(Records from a data collection)
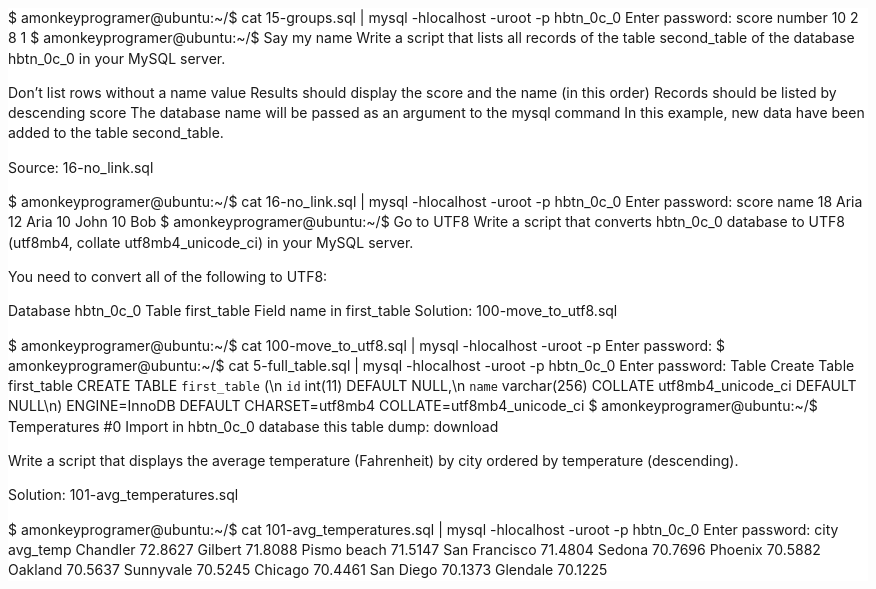 $ amonkeyprogramer@ubuntu:~/$ cat 15-groups.sql | mysql -hlocalhost -uroot -p hbtn_0c_0
Enter password: 
score   number
10  2
8   1
$ amonkeyprogramer@ubuntu:~/$
Say my name
Write a script that lists all records of the table second_table of the database hbtn_0c_0 in your MySQL server.

Don’t list rows without a name value
Results should display the score and the name (in this order)
Records should be listed by descending score
The database name will be passed as an argument to the mysql command
In this example, new data have been added to the table second_table.

Source: 16-no_link.sql

$ amonkeyprogramer@ubuntu:~/$ cat 16-no_link.sql | mysql -hlocalhost -uroot -p hbtn_0c_0
Enter password: 
score   name
18  Aria
12  Aria
10  John
10  Bob
$ amonkeyprogramer@ubuntu:~/$
Go to UTF8
Write a script that converts hbtn_0c_0 database to UTF8 (utf8mb4, collate utf8mb4_unicode_ci) in your MySQL server.

You need to convert all of the following to UTF8:

Database hbtn_0c_0
Table first_table
Field name in first_table
Solution: 100-move_to_utf8.sql

$ amonkeyprogramer@ubuntu:~/$ cat 100-move_to_utf8.sql | mysql -hlocalhost -uroot -p 
Enter password: 
$ amonkeyprogramer@ubuntu:~/$ cat 5-full_table.sql | mysql -hlocalhost -uroot -p hbtn_0c_0
Enter password: 
Table   Create Table
first_table CREATE TABLE `first_table` (\n  `id` int(11) DEFAULT NULL,\n  `name` varchar(256) COLLATE utf8mb4_unicode_ci DEFAULT NULL\n) ENGINE=InnoDB DEFAULT CHARSET=utf8mb4 COLLATE=utf8mb4_unicode_ci
$ amonkeyprogramer@ubuntu:~/$
Temperatures #0
Import in hbtn_0c_0 database this table dump: download

Write a script that displays the average temperature (Fahrenheit) by city ordered by temperature (descending).

Solution: 101-avg_temperatures.sql

$ amonkeyprogramer@ubuntu:~/$ cat 101-avg_temperatures.sql | mysql -hlocalhost -uroot -p hbtn_0c_0
Enter password: 
city    avg_temp
Chandler    72.8627
Gilbert 71.8088
Pismo beach 71.5147
San Francisco   71.4804
Sedona  70.7696
Phoenix 70.5882
Oakland 70.5637
Sunnyvale   70.5245
Chicago 70.4461
San Diego   70.1373
Glendale    70.1225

== EXERCISE INSTRUCTIONS ==
With the pictures omitted, set down each line exactly, starting at the first line of the records above and ending with the line that contains "Oakland 70.5637".

== RESPONSE TO THE TASK ==
 $ amonkeyprogramer@ubuntu:~/$ cat 15-groups.sql | mysql -hlocalhost -uroot -p hbtn_0c_0
Enter password: 
score   number
10  2
8   1
$ amonkeyprogramer@ubuntu:~/$
Say my name
Write a script that lists all records of the table second_table of the database hbtn_0c_0 in your MySQL server.

Don’t list rows without a name value
Results should display the score and the name (in this order)
Records should be listed by descending score
The database name will be passed as an argument to the mysql command
In this example, new data have been added to the table second_table.

Source: 16-no_link.sql

$ amonkeyprogramer@ubuntu:~/$ cat 16-no_link.sql | mysql -hlocalhost -uroot -p hbtn_0c_0
Enter password: 
score   name
18  Aria
12  Aria
10  John
10  Bob
$ amonkeyprogramer@ubuntu:~/$
Go to UTF8
Write a script that converts hbtn_0c_0 database to UTF8 (utf8mb4, collate utf8mb4_unicode_ci) in your MySQL server.

You need to convert all of the following to UTF8:

Database hbtn_0c_0
Table first_table
Field name in first_table
Solution: 100-move_to_utf8.sql

$ amonkeyprogramer@ubuntu:~/$ cat 100-move_to_utf8.sql | mysql -hlocalhost -uroot -p 
Enter password: 
$ amonkeyprogramer@ubuntu:~/$ cat 5-full_table.sql | mysql -hlocalhost -uroot -p hbtn_0c_0
Enter password: 
Table   Create Table
first_table CREATE TABLE `first_table` (\n  `id` int(11) DEFAULT NULL,\n  `name` varchar(256) COLLATE utf8mb4_unicode_ci DEFAULT NULL\n) ENGINE=InnoDB DEFAULT CHARSET=utf8mb4 COLLATE=utf8mb4_unicode_ci
$ amonkeyprogramer@ubuntu:~/$
Temperatures #0
Import in hbtn_0c_0 database this table dump: download

Write a script that displays the average temperature (Fahrenheit) by city ordered by temperature (descending).

Solution: 101-avg_temperatures.sql

$ amonkeyprogramer@ubuntu:~/$ cat 101-avg_temperatures.sql | mysql -hlocalhost -uroot -p hbtn_0c_0
Enter password: 
city    avg_temp
Chandler    72.8627
Gilbert 71.8088
Pismo beach 71.5147
San Francisco   71.4804
Sedona  70.7696
Phoenix 70.5882
Oakland 70.5637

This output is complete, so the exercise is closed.